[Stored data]
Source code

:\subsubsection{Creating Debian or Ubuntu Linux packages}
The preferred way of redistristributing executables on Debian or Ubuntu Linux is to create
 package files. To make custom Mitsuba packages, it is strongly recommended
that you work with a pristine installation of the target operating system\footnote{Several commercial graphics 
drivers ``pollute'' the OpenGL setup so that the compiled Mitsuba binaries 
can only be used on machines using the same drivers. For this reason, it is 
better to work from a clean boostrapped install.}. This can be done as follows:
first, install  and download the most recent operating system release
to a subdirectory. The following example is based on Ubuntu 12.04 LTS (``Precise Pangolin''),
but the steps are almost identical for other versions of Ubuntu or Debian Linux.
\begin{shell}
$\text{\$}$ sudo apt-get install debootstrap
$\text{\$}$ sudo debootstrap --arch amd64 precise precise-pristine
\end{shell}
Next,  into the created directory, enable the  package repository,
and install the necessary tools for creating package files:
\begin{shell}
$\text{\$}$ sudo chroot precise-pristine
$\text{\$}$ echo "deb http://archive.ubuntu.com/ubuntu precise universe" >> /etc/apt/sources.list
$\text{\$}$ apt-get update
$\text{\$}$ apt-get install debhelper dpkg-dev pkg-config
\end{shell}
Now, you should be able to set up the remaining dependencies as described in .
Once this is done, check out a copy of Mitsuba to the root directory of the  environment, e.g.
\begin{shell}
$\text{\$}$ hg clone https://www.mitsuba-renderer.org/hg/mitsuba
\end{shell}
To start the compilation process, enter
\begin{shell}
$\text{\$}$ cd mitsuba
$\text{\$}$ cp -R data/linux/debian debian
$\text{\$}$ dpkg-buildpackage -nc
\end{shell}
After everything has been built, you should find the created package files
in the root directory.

---

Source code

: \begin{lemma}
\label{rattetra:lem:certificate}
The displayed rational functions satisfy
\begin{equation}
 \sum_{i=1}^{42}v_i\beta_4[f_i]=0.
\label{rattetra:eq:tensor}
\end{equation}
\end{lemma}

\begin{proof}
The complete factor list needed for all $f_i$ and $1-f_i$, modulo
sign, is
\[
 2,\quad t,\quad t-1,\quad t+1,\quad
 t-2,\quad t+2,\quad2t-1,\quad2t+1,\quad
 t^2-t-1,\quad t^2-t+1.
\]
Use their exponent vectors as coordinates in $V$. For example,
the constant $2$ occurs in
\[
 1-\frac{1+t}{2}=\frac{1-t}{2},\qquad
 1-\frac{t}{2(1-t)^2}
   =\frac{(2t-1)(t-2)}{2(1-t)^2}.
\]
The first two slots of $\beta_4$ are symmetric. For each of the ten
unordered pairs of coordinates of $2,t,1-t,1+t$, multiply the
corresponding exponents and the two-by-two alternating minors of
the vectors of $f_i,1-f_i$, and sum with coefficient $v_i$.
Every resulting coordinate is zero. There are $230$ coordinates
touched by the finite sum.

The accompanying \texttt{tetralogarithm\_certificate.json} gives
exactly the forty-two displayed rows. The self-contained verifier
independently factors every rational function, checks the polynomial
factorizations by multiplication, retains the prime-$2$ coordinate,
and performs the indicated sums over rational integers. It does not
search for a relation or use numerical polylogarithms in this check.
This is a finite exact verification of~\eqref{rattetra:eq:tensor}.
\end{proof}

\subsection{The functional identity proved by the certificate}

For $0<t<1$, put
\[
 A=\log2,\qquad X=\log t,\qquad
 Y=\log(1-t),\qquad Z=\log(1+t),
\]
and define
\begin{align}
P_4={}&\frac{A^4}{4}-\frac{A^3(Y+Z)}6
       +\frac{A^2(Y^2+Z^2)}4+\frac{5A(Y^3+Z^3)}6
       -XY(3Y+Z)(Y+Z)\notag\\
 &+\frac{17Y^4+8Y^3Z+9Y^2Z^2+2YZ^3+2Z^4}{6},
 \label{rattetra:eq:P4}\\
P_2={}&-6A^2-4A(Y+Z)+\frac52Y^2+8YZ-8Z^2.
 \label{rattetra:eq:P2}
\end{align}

* * *

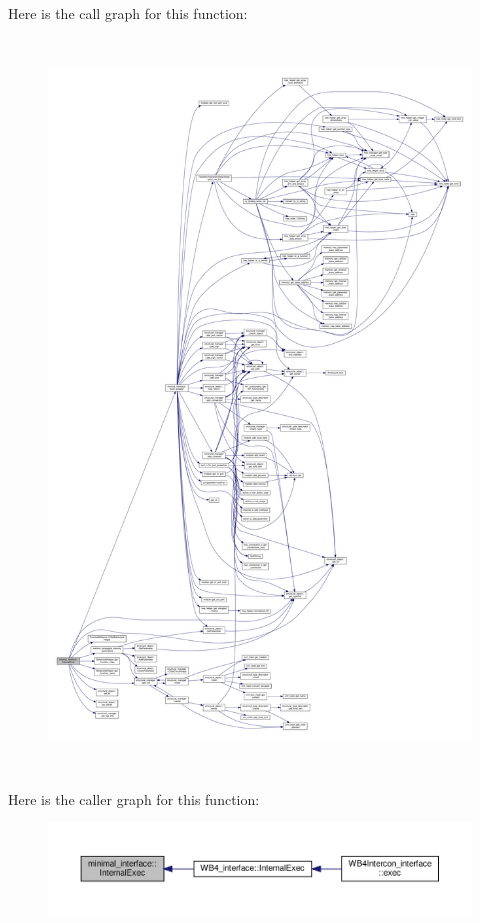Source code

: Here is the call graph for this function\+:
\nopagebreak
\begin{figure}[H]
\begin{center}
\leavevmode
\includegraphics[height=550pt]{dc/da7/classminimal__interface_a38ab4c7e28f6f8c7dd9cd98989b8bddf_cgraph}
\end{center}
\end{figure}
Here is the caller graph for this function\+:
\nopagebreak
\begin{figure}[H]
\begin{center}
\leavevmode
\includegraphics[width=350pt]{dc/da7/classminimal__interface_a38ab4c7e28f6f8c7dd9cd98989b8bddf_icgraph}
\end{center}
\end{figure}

#### PROMPT
Locate the word "qquad" in the data above. Copy every line carrying it.

#### TASK OUTPUT
 1-\frac{1+t}{2}=\frac{1-t}{2},\qquad
 A=\log2,\qquad X=\log t,\qquad
 Y=\log(1-t),\qquad Z=\log(1+t),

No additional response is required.